Dünkü, BirGün ve Cumhuriyet gazetelerinde geleceğimizin nasıl karartıldığını gösteren ibret verici bir haber vardı.

Ekonomik İş birliği ve Kalkınma Örgütü (OECD) tarafından uygulanan “Uluslararası Öğrenci Değerlendirme Programının (PISA)” 2022 sonuçlarına göre ülkemiz, yine utanılacak bir konumda!

Singapur’un her alanda birinci olduğu değerlendirmede, Türk öğrenciler matematik, fen bilimleri ve okuma becerileri alanlarında OECD ortalamasının çok altında kalmışlar!

Türkiye, 37 OECD ülkesi arasında matematikte 32, fen alanında 29, okuma becerileri alanındaysa 30. Sırada yer almış…

Bu sonuç, bırakın fen bilimlerini, anadilindeki eğitimi dahi anlamayan bir öğrenci düzeyinin oluştuğunu gösteriyor!

∗∗∗

Türkiye ile ilgili vahim verilerse şöyle:

• Okumada kızlar erkeklerden 25 puan daha geride kalmış...

• Öğrencilerin yaklaşık yüzde 71’i okumada 2. Düzeyde kalmış. (OECD ortalaması yüzde 74)

• PISA sınavına giren en dezavantajlı öğrenciler kapsamda, Türk öğrenciler yüzde 33’ün arasında yer alıyor.

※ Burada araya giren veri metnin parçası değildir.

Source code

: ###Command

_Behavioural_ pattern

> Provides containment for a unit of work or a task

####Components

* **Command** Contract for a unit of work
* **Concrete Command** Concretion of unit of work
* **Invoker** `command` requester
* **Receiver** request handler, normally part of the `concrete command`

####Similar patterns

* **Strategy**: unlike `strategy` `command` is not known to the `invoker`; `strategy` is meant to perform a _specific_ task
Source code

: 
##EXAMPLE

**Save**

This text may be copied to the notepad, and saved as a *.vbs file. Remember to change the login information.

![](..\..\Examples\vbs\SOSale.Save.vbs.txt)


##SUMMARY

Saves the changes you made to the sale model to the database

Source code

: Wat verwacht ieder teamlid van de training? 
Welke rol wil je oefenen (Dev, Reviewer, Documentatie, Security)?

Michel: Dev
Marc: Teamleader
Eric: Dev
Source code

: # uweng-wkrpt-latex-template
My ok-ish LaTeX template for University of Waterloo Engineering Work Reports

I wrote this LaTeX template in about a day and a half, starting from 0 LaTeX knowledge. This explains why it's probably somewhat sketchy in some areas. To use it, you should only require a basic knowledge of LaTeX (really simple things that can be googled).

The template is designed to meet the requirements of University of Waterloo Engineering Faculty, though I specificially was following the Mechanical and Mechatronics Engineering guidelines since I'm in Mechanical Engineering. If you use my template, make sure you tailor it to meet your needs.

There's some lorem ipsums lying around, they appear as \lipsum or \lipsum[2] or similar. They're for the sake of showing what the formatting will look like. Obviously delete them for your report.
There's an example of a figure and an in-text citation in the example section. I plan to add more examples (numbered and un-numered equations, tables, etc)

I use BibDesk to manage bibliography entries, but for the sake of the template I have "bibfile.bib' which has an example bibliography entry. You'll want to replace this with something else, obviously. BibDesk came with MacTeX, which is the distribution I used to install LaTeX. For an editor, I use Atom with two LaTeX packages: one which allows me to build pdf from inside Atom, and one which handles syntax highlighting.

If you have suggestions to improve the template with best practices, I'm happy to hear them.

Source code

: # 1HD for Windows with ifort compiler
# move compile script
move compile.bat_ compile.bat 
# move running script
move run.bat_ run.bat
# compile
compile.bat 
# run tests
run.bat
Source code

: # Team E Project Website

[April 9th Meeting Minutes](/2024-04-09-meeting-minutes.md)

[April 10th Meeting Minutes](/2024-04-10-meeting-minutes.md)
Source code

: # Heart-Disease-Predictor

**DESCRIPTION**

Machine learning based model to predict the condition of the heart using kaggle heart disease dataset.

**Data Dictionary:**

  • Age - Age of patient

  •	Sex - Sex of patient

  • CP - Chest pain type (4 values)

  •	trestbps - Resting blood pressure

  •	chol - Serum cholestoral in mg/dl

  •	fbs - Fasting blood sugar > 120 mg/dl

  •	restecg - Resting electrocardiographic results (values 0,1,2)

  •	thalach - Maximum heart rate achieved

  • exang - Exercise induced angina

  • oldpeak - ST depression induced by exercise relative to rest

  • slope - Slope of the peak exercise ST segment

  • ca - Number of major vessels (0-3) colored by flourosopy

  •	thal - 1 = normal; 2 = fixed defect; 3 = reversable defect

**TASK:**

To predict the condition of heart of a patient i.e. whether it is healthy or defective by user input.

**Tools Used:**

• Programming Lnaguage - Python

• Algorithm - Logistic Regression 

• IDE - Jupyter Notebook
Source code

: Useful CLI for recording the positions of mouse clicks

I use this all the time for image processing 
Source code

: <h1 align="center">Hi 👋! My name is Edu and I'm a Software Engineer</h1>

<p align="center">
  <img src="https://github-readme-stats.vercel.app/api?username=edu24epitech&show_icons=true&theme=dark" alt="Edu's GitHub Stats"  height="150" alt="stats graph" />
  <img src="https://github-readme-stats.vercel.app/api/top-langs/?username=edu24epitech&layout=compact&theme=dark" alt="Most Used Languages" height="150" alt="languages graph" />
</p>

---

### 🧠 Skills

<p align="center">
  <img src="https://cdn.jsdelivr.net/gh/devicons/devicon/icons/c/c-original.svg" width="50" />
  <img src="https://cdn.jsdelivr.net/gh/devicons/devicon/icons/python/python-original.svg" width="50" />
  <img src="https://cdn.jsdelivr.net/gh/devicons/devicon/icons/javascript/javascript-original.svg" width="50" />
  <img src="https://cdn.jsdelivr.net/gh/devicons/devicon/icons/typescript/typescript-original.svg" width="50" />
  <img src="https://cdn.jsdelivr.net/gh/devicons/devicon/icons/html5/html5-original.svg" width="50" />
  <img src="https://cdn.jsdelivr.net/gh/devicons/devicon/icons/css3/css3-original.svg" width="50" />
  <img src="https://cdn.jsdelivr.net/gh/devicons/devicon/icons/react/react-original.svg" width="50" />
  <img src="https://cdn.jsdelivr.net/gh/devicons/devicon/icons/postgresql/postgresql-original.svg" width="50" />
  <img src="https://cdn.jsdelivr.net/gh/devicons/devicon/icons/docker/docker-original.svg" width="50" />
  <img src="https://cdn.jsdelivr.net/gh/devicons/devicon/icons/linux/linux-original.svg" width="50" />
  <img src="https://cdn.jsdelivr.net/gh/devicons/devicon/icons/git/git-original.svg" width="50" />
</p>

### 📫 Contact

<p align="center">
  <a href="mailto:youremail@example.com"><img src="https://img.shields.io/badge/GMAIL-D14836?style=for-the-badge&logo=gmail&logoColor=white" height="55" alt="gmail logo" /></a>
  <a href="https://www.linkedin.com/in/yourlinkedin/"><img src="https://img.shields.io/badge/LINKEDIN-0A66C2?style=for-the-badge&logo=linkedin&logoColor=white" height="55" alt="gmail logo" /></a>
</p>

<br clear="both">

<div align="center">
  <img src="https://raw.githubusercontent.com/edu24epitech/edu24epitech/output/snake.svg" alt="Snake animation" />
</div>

• Türkiye’de öğrencilerin yaklaşık yüzde 42’si derslerin çoğunda ya da tamamında iyi çalışamadıklarını açıklamışlar...

∗∗∗

Önemli bir başka gerçek ise;

• Türkiye’de öğrencilerin yüzde 18’i okula giderken kendilerini güvende hissetmediklerini belirtmesi… (Bu konuda OECD ortalaması yüzde 8.)

• Öğrencilerin yüzde 13’ü sınıflarında, yüzde 20’si okulun diğer yerlerinde kendilerini güvende hissetmiyor…

• Kızların yaklaşık yüzde 25’i, erkeklerin yüzde 28’i ayda en az birkaç kez zorbalıkla karşılaştıklarını söylüyor...

∗∗∗

OECD Eğitim ve Beceriler Direktörü Andreas Schleicher, “Öğrenmek için çok mu açlar?” başlıklı analizinde, dünya için başka bir tehlikeye dikkat çekiyor…

“OECD ülkelerinde öğrencilerinin yüzde 8’i, yiyecek alacak paraları olmadığı için son 30 gün içinde haftada en az bir gün yemek yiyemediğini” açıklaması, yeryüzündeki tablonun vahametini gösteriyor!”

 “Birleşik Krallık ve Litvanya’da öğrencilerin yüzde 11’i, ABD, Şili ve Kolombiya’da yüzde 13, Yeni Zelanda’da yüzde 14 iken, Türkiye’de öğrencilerin yüzde 19’nun bir öğün atlamak zorunda kalması,” gençlerimizin ne kadar kötü durumda olduğunu açıklıyor…

∗∗∗

Kaldı ki Türkiye’de AKP’ce her gün yapılan zamlar, adaletsiz vergi sistemi, emek sömürüsü, devlet kaynaklarının soyulması, hayat pahalılığı, yüksek enflasyon yüzünden çocuklarını okutamayan hatta yumurta bile yediremeyen yurttaşların var olduğunu biliyoruz…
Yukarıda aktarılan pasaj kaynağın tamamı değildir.